··· Records for processing

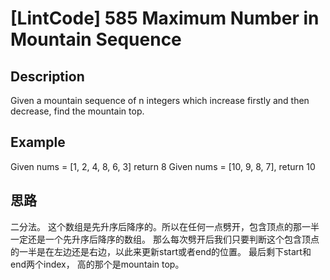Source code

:# [LintCode] 585 Maximum Number in Mountain Sequence  

## Description
Given a mountain sequence of n integers which increase firstly and then decrease, find the mountain top.


## Example
Given nums = [1, 2, 4, 8, 6, 3] return 8
Given nums = [10, 9, 8, 7], return 10


## 思路
二分法。
这个数组是先升序后降序的。所以在任何一点劈开，包含顶点的那一半一定还是一个先升序后降序的数组。
那么每次劈开后我们只要判断这个包含顶点的一半是在左边还是右边，以此来更新start或者end的位置。
最后剩下start和end两个index， 高的那个是mountain top。
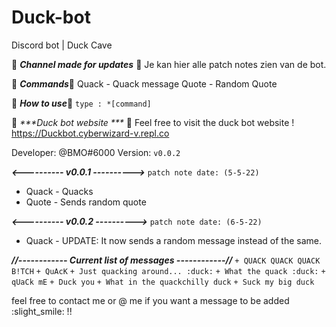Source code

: # Duck-bot
Discord bot | Duck Cave

:duck: _***Channel made for updates***_ :duck: 
 Je kan hier alle patch notes zien van de bot.

:duck: _***Commands***_:duck: 
Quack - Quack message
Quote - Random Quote

:duck: _***How to use***_:duck: 
`type : *[command]`

:duck: _***Duck bot website ***_ :duck: 
Feel free to visit the duck bot website !
https://Duckbot.cyberwizard-v.repl.co

Developer: @BMO#6000 
Version: `v0.0.2`  

***<---------- v0.0.1 ---------->***
`patch note date: (5-5-22)`
+ Quack - Quacks 
+ Quote -  Sends random quote

***<---------- v0.0.2 ---------->***
`patch note date: (6-5-22)`

+ Quack - UPDATE: It now sends a random message instead of the same.

***//------------ Current list of messages ------------//***
`+ QUACK QUACK QUACK B!TCH`
`+ QuAcK`
`+ Just quacking around... :duck:`
`+ What the quack :duck:`
`+ qUaCk mE`
`+ Duck you`
`+ What in the quackchilly duck`
`+ Suck my big duck`


feel free to contact me or @ me if you want a message to be added :slight_smile: !!
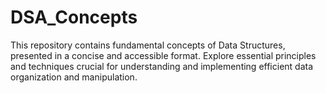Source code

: # DSA_Concepts
This repository contains fundamental concepts of Data Structures, presented in a concise and accessible format. Explore essential principles and techniques crucial for understanding and implementing efficient data organization and manipulation.
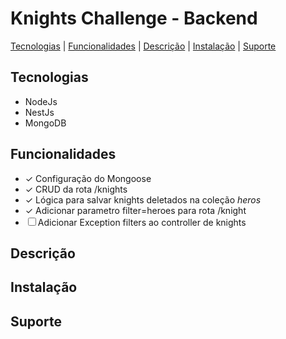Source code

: # Knights Challenge - Backend

[Tecnologias](#tecnologias) | [Funcionalidades](#funcionalidades) | [Descrição](#descrição) | [Instalação](#instalação) | [Suporte](#suporte)

## Tecnologias

<ul>
  <li>NodeJs</li>
  <li>NestJs</li>
  <li>MongoDB</li>
</ul>

## Funcionalidades

- &check; Configuração do Mongoose
- &check; CRUD da rota /knights
- &check; Lógica para salvar knights deletados na coleção *heros*
- &check; Adicionar parametro filter=heroes para rota /knight
- &#x2610; Adicionar Exception filters ao controller de knights

## Descrição

## Instalação

## Suporte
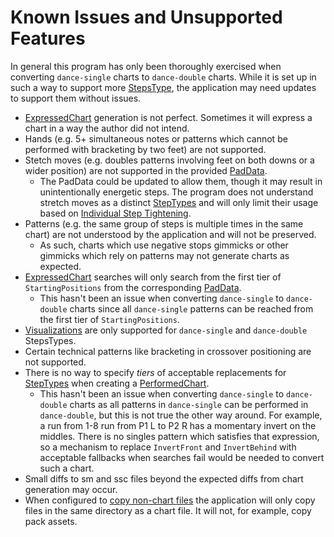 # Known Issues and Unsupported Features
In general this program has only been thoroughly exercised when converting `dance-single` charts to `dance-double` charts. While it is set up in such a way to support more [StepsType](https://github.com/stepmania/stepmania/blob/6a645b4710dd6a89a5f22a2d849e86a98af5c9a3/src/GameManager.cpp#L47), the application may need updates to support them without issues.

- [ExpressedChart](HowItWorks.md#expressedCharts) generation is not perfect. Sometimes it will express a chart in a way the author did not intend.
- Hands (e.g. 5+ simultaneous notes or patterns which cannot be performed with bracketing by two feet) are not supported.
- Stetch moves (e.g. doubles patterns involving feet on both downs or a wider position) are not supported in the provided [PadData](PadData.md).
	- The PadData could be updated to allow them, though it may result in unintentionally energetic steps. The program does not understand stretch moves as a distinct [StepTypes](StepTypes.md) and will only limit their usage based on [Individual Step Tightening](Config.md/#individual-step-tightening).
- Patterns (e.g. the same group of steps is multiple times in the same chart) are not understood by the application and will not be preserved.
	- As such, charts which use negative stops gimmicks or other gimmicks which rely on patterns may not generate charts as expected.
- [ExpressedChart](HowItWorks.md#expressedCharts) searches will only search from the first tier of `StartingPositions` from the corresponding [PadData](PadData.md).
	- This hasn't been an issue when converting `dance-single` to `dance-double` charts since all `dance-single` patterns can be reached from the first tier of `StartingPositions`.
- [Visualizations](Visualizations.md) are only supported for `dance-single` and `dance-double` StepsTypes.
- Certain technical patterns like bracketing in crossover positioning are not supported.
- There is no way to specify *tiers* of acceptable replacements for [StepTypes](StepTypes.md) when creating a [PerformedChart](HowItWorks.md#-performedCharts).
	- This hasn't been an issue when converting `dance-single` to `dance-double` charts as all patterns in `dance-single` can be performed in `dance-double`, but this is not true the other way around. For example, a run from 1-8 run from P1 L to P2 R has a momentary invert on the middles. There is no singles pattern which satisfies that expression, so a mechanism to replace `InvertFront` and `InvertBehind` with acceptable fallbacks when searches fail would be needed to convert such a chart.
- Small diffs to sm and ssc files beyond the expected diffs from chart generation may occur.
- When configured to [copy non-chart files](Config.md/#output) the application will only copy files in the same directory as a chart file. It will not, for example, copy pack assets.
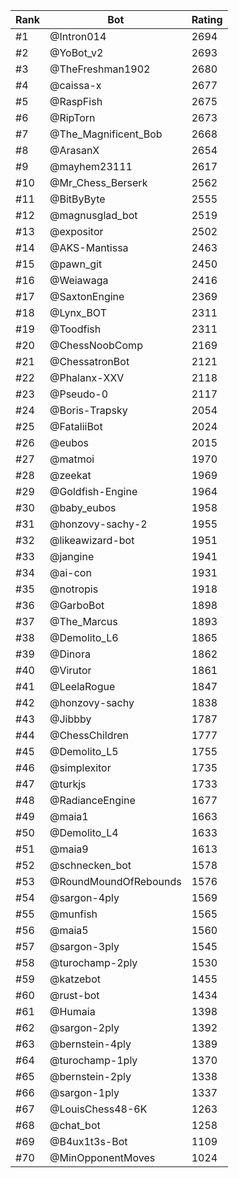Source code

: Rank|Bot|Rating
---|---|---
#1|@Intron014|2694
#2|@YoBot_v2|2693
#3|@TheFreshman1902|2680
#4|@caissa-x|2677
#5|@RaspFish|2675
#6|@RipTorn|2673
#7|@The_Magnificent_Bob|2668
#8|@ArasanX|2654
#9|@mayhem23111|2617
#10|@Mr_Chess_Berserk|2562
#11|@BitByByte|2555
#12|@magnusglad_bot|2519
#13|@expositor|2502
#14|@AKS-Mantissa|2463
#15|@pawn_git|2450
#16|@Weiawaga|2416
#17|@SaxtonEngine|2369
#18|@Lynx_BOT|2311
#19|@Toodfish|2311
#20|@ChessNoobComp|2169
#21|@ChessatronBot|2121
#22|@Phalanx-XXV|2118
#23|@Pseudo-0|2117
#24|@Boris-Trapsky|2054
#25|@FataliiBot|2024
#26|@eubos|2015
#27|@matmoi|1970
#28|@zeekat|1969
#29|@Goldfish-Engine|1964
#30|@baby_eubos|1958
#31|@honzovy-sachy-2|1955
#32|@likeawizard-bot|1951
#33|@jangine|1941
#34|@ai-con|1931
#35|@notropis|1918
#36|@GarboBot|1898
#37|@The_Marcus|1893
#38|@Demolito_L6|1865
#39|@Dinora|1862
#40|@Virutor|1861
#41|@LeelaRogue|1847
#42|@honzovy-sachy|1838
#43|@Jibbby|1787
#44|@ChessChildren|1777
#45|@Demolito_L5|1755
#46|@simplexitor|1735
#47|@turkjs|1733
#48|@RadianceEngine|1677
#49|@maia1|1663
#50|@Demolito_L4|1633
#51|@maia9|1613
#52|@schnecken_bot|1578
#53|@RoundMoundOfRebounds|1576
#54|@sargon-4ply|1569
#55|@munfish|1565
#56|@maia5|1560
#57|@sargon-3ply|1545
#58|@turochamp-2ply|1530
#59|@katzebot|1455
#60|@rust-bot|1434
#61|@Humaia|1398
#62|@sargon-2ply|1392
#63|@bernstein-4ply|1389
#64|@turochamp-1ply|1370
#65|@bernstein-2ply|1338
#66|@sargon-1ply|1337
#67|@LouisChess48-6K|1263
#68|@chat_bot|1258
#69|@B4ux1t3s-Bot|1109
#70|@MinOpponentMoves|1024
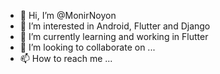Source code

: - 👋 Hi, I’m @MonirNoyon
- 👀 I’m interested in Android, Flutter and Django
- 🌱 I’m currently learning and working in Flutter
- 💞️ I’m looking to collaborate on ...
- 📫 How to reach me ...

<!---
MonirNoyon/MonirNoyon is a ✨ special ✨ repository because its `README.md` (this file) appears on your GitHub profile.
You can click the Preview link to take a look at your changes.

![Github Stats](https://github-readme-stats.vercel.app/api?username=MonirNoyon&theme=tokyonight)
--->


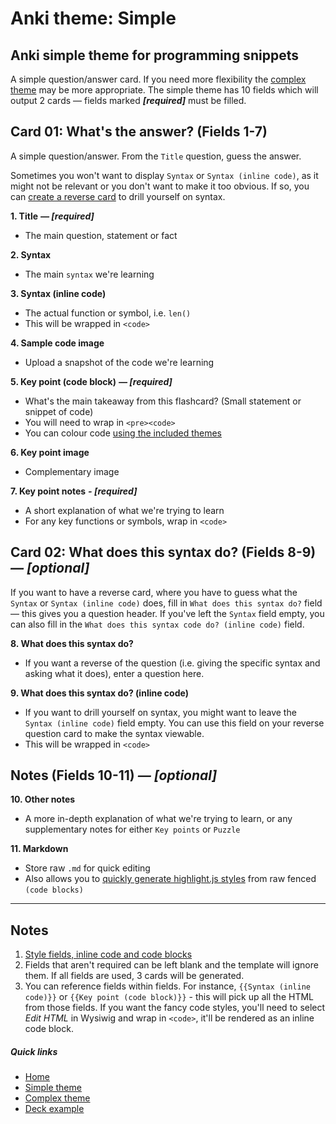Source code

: # Anki theme: Simple
## Anki simple theme for programming snippets

A simple question/answer card. If you need more flexibility the [complex theme](../complex/README.md) may be more appropriate. The simple theme has 10 fields which will output 2 cards — fields marked ***[required]*** must be filled.


## Card 01: What's the answer? (Fields 1-7)

A simple question/answer. From the `Title` question, guess the answer.

Sometimes you won't want to display `Syntax` or `Syntax (inline code)`, as it might not be relevant or you don't want to make it too obvious. If so, you can [create a reverse card](#card02whatdoesthissyntaxdofields8-9) to drill yourself on syntax.

**1. Title** ***— [required]***

- The main question, statement or fact

**2. Syntax**
  
- The main `syntax` we're learning

**3. Syntax (inline code)**

- The actual function or symbol, i.e. `len()`
- This will be wrapped in `<code>`

**4. Sample code image**

- Upload a snapshot of the code we're learning

**5. Key point (code block)** ***— [required]***

- What's the main takeaway from this flashcard? (Small statement or snippet of code)
- You will need to wrap in `<pre><code>`
- You can colour code [using the included themes](../styles/README.md)

**6. Key point image**

- Complementary image

**7. Key point notes** ***- [required]***

- A short explanation of what we're trying to learn
- For any key functions or symbols, wrap in `<code>`



## Card 02: What does this syntax do? (Fields 8-9) *— [optional]*

If you want to have a reverse card, where you have to guess what the `Syntax` or `Syntax (inline code)` does, fill in `What does this syntax do?` field — this gives you a question header. If you've left the `Syntax` field empty, you can also fill in the `What does this syntax code do? (inline code)` field.

**8. What does this syntax do?**

- If you want a reverse of the question (i.e. giving the specific syntax and asking what it does), enter a question here.

**9. What does this syntax do? (inline code)**

- If you want to drill yourself on syntax, you might want to leave the `Syntax (inline code)` field empty. You can use this field on your reverse question card to make the syntax viewable.
- This will be wrapped in `<code>`



## Notes (Fields 10-11) *— [optional]*

**10. Other notes**

- A more in-depth explanation of what we're trying to learn, or any supplementary notes for either `Key points` or `Puzzle`

**11. Markdown**

- Store raw `.md` for quick editing
- Also allows you to [quickly generate highlight.js styles](../styles/README.md) from raw fenced `(code blocks)`


-----

## Notes

1. [Style fields, inline code and code blocks](../styles/README.md)
2. Fields that aren't required can be left blank and the template will ignore them. If all fields are used, 3 cards will be generated.
3. You can reference fields within fields. For instance, `{{Syntax (inline code)}}` or `{{Key point (code block)}}` - this will pick up all the HTML from those fields. If you want the fancy code styles, you'll need to select *Edit HTML* in Wysiwig and wrap in `<code>`, it'll be rendered as an inline code block.


##### Quick links

- [Home](../../README.md)
- [Simple theme](../simple/README.md)
- [Complex theme](../complex/README.md)
- [Deck example](../../deck/README.md)
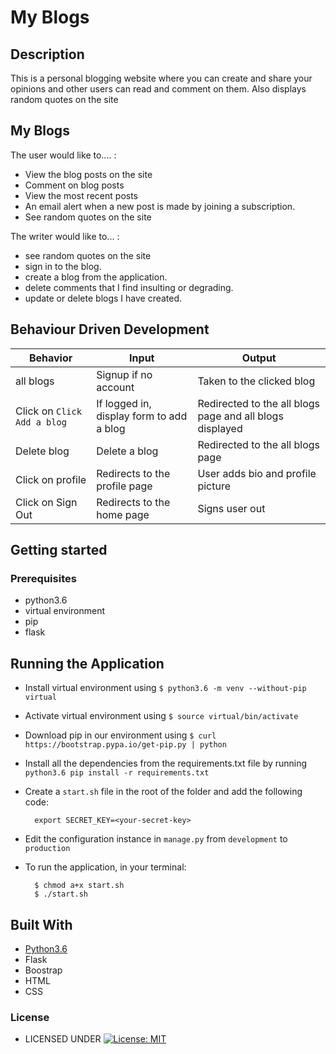 # My Blogs

## Description
This is a personal blogging website where you can create and share your opinions and other users can read and comment on them. Also displays random quotes on the site

## My Blogs
The user would like to.... :
*  View the blog posts on the site
*  Comment on blog posts
*  View the most recent posts
*  An email alert when a new post is made by joining a        subscription.
* See random quotes on the site

The writer would like to... :

* see random quotes on the site
* sign in to the blog.
* create a blog from the application.
* delete comments that I find insulting or degrading.
* update or delete blogs I have created.




## Behaviour Driven Development
| Behavior            | Input                         | Output                        | 
| ------------------- | ----------------------------- | ----------------------------- |
| all blogs | Signup if no account | Taken to the clicked blog | Click on `Comment`
| Click on `Click Add a blog` | If logged in, display form to add a blog| Redirected to the all blogs page and all blogs displayed 
|Delete blog | Delete a blog | Redirected to the all blogs page
| Click on profile | Redirects to the profile page | User adds bio and profile picture |
| Click on Sign Out | Redirects to the home page | Signs user out |


## Getting started

### Prerequisites
* python3.6
* virtual environment
* pip
* flask


## Running the Application
* Install virtual environment using `$ python3.6 -m venv --without-pip virtual`
* Activate virtual environment using `$ source virtual/bin/activate`
* Download pip in our environment using `$ curl https://bootstrap.pypa.io/get-pip.py | python`
* Install all the dependencies from the requirements.txt file by running `python3.6 pip install -r requirements.txt`
* Create a `start.sh` file in the root of the folder and add the following code:

        export SECRET_KEY=<your-secret-key>

* Edit the configuration instance in `manage.py` from `development` to `production`
* To run the application, in your terminal:

        $ chmod a+x start.sh
        $ ./start.sh
        
## Built With

* [Python3.6](https://docs.python.org/3/)
* Flask
* Boostrap
* HTML
* CSS

### License

* LICENSED UNDER  [![License: MIT](https://img.shields.io/badge/License-MIT-yellow.svg)](license/MIT)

······

▸ Your goal
Using the data above, print only the lines starting at the one with "#57|@sargon-3ply|1545" and ending at the one with "## Card 01: What's the answer? (Fields 1-7)", exactly as they stand, minus the pictures.

▸ Output
#57|@sargon-3ply|1545
#58|@turochamp-2ply|1530
#59|@katzebot|1455
#60|@rust-bot|1434
#61|@Humaia|1398
#62|@sargon-2ply|1392
#63|@bernstein-4ply|1389
#64|@turochamp-1ply|1370
#65|@bernstein-2ply|1338
#66|@sargon-1ply|1337
#67|@LouisChess48-6K|1263
#68|@chat_bot|1258
#69|@B4ux1t3s-Bot|1109
#70|@MinOpponentMoves|1024
Source code

: - 👋 Hi, I’m @MonirNoyon
- 👀 I’m interested in Android, Flutter and Django
- 🌱 I’m currently learning and working in Flutter
- 💞️ I’m looking to collaborate on ...
- 📫 How to reach me ...

<!---
MonirNoyon/MonirNoyon is a ✨ special ✨ repository because its `README.md` (this file) appears on your GitHub profile.
You can click the Preview link to take a look at your changes.

![Github Stats](https://github-readme-stats.vercel.app/api?username=MonirNoyon&theme=tokyonight)
--->


Source code

: # Anki theme: Simple
## Anki simple theme for programming snippets

A simple question/answer card. If you need more flexibility the [complex theme](../complex/README.md) may be more appropriate. The simple theme has 10 fields which will output 2 cards — fields marked ***[required]*** must be filled.


## Card 01: What's the answer? (Fields 1-7)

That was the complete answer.